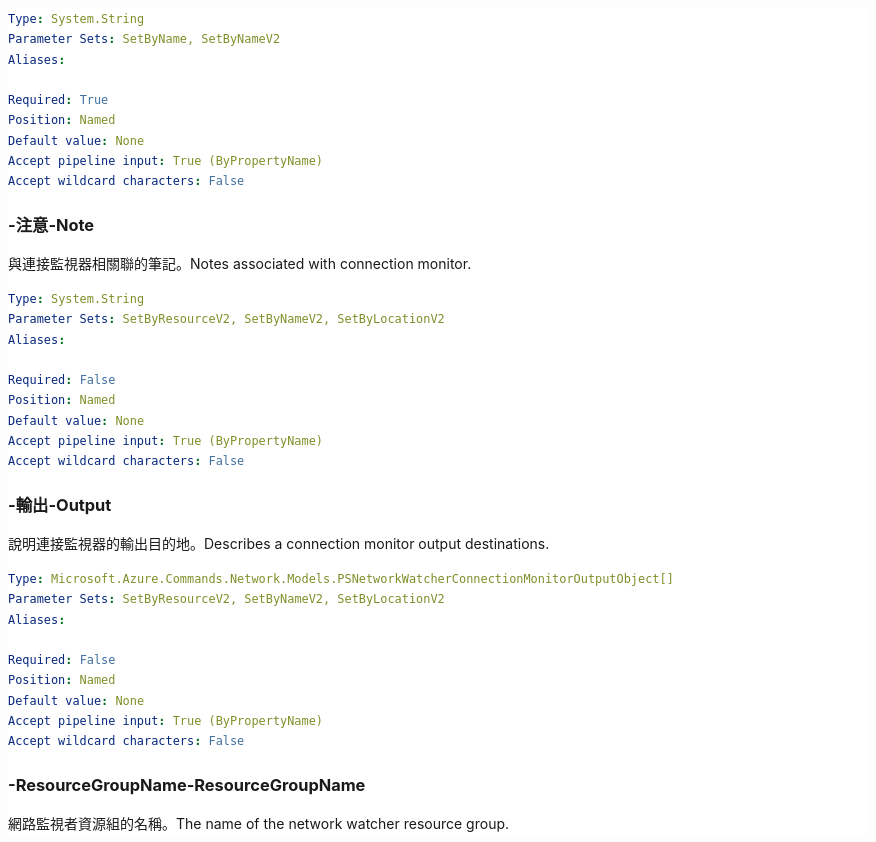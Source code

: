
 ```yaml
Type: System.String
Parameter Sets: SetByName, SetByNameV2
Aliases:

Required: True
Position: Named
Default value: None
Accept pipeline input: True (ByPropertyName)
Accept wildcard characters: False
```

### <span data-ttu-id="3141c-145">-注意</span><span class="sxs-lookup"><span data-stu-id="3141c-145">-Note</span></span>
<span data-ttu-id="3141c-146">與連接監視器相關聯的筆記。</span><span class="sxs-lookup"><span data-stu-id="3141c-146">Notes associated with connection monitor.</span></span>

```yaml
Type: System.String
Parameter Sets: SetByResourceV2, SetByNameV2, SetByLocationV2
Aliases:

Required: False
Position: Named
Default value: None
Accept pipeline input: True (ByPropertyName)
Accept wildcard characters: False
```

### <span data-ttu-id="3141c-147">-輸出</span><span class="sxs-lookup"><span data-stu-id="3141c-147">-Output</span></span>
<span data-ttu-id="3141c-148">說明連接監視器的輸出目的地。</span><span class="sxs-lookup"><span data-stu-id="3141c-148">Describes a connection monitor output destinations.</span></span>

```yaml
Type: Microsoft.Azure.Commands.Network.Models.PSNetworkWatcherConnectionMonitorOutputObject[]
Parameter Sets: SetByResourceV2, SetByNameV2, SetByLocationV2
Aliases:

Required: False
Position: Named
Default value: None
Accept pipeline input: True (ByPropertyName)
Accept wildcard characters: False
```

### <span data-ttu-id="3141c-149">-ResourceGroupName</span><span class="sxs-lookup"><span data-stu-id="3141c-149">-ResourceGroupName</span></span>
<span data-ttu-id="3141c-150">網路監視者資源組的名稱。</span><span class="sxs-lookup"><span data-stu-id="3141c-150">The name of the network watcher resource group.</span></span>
+++
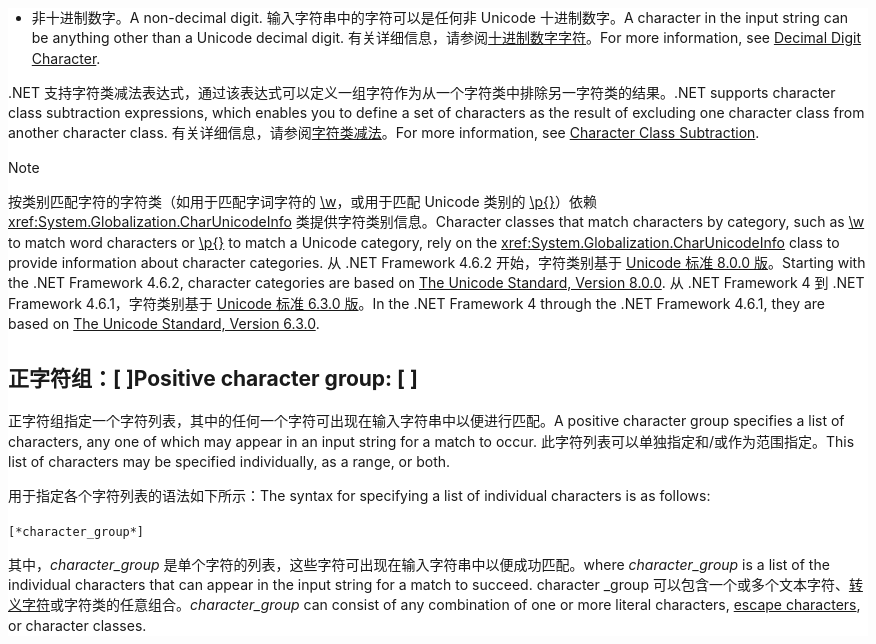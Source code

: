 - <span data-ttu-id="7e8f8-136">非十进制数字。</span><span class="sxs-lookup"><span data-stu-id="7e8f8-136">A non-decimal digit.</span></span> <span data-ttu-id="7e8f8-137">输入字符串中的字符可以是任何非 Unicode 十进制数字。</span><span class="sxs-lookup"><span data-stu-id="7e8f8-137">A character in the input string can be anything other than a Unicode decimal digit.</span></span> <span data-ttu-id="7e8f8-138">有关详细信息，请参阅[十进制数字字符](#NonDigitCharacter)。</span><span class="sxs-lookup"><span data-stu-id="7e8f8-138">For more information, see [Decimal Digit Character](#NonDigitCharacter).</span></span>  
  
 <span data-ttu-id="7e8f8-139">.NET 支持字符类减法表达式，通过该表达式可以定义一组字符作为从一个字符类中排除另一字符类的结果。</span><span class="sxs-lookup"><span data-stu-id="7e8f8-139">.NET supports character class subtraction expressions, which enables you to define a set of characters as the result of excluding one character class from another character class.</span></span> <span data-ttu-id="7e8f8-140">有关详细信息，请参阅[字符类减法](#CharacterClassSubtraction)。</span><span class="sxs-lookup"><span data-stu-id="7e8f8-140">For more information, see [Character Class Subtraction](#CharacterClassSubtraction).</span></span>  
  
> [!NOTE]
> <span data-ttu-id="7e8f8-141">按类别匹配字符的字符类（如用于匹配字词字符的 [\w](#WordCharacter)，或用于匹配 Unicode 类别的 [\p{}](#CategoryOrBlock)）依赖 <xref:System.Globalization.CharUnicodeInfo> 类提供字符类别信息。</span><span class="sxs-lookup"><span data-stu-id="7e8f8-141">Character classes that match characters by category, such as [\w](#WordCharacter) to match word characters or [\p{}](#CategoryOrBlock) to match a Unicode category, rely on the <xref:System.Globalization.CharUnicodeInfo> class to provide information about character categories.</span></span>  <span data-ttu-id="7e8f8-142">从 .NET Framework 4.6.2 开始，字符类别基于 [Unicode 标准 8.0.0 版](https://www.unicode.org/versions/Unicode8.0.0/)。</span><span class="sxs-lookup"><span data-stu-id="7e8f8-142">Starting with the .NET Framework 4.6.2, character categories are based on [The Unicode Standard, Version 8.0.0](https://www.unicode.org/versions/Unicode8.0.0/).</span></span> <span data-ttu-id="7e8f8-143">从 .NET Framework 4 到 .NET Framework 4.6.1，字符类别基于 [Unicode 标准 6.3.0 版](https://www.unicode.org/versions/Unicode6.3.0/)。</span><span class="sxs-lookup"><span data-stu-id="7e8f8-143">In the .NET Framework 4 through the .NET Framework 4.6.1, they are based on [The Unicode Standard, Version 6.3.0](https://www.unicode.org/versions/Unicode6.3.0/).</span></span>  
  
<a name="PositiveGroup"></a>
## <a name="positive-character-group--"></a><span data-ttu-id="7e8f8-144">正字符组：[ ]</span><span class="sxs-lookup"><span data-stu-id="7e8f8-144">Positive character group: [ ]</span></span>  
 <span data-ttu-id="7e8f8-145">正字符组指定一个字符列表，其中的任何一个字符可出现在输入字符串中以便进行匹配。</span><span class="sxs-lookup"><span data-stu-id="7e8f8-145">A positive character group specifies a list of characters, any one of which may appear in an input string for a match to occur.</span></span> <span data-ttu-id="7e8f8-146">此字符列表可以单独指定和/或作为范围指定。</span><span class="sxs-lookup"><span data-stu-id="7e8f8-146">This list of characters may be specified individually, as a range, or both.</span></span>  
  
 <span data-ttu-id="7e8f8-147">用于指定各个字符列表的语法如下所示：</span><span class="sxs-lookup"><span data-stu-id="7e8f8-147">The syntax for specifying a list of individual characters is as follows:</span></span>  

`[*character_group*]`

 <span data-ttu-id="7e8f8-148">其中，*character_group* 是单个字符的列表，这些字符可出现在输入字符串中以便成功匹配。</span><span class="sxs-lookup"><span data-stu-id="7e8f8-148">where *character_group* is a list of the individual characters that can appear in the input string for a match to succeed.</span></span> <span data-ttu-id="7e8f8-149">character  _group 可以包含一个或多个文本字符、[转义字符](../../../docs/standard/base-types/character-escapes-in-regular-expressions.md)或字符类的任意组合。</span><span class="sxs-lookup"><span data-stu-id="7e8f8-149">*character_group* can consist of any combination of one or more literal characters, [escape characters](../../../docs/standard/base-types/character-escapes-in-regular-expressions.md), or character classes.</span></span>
+++
Wherever a line in the data above holds "有关详细信息", copy that line.

: - <span data-ttu-id="7e8f8-136">非十进制数字。</span><span class="sxs-lookup"><span data-stu-id="7e8f8-136">A non-decimal digit.</span></span> <span data-ttu-id="7e8f8-137">输入字符串中的字符可以是任何非 Unicode 十进制数字。</span><span class="sxs-lookup"><span data-stu-id="7e8f8-137">A character in the input string can be anything other than a Unicode decimal digit.</span></span> <span data-ttu-id="7e8f8-138">有关详细信息，请参阅[十进制数字字符](#NonDigitCharacter)。</span><span class="sxs-lookup"><span data-stu-id="7e8f8-138">For more information, see [Decimal Digit Character](#NonDigitCharacter).</span></span>  
 <span data-ttu-id="7e8f8-139">.NET 支持字符类减法表达式，通过该表达式可以定义一组字符作为从一个字符类中排除另一字符类的结果。</span><span class="sxs-lookup"><span data-stu-id="7e8f8-139">.NET supports character class subtraction expressions, which enables you to define a set of characters as the result of excluding one character class from another character class.</span></span> <span data-ttu-id="7e8f8-140">有关详细信息，请参阅[字符类减法](#CharacterClassSubtraction)。</span><span class="sxs-lookup"><span data-stu-id="7e8f8-140">For more information, see [Character Class Subtraction](#CharacterClassSubtraction).</span></span>  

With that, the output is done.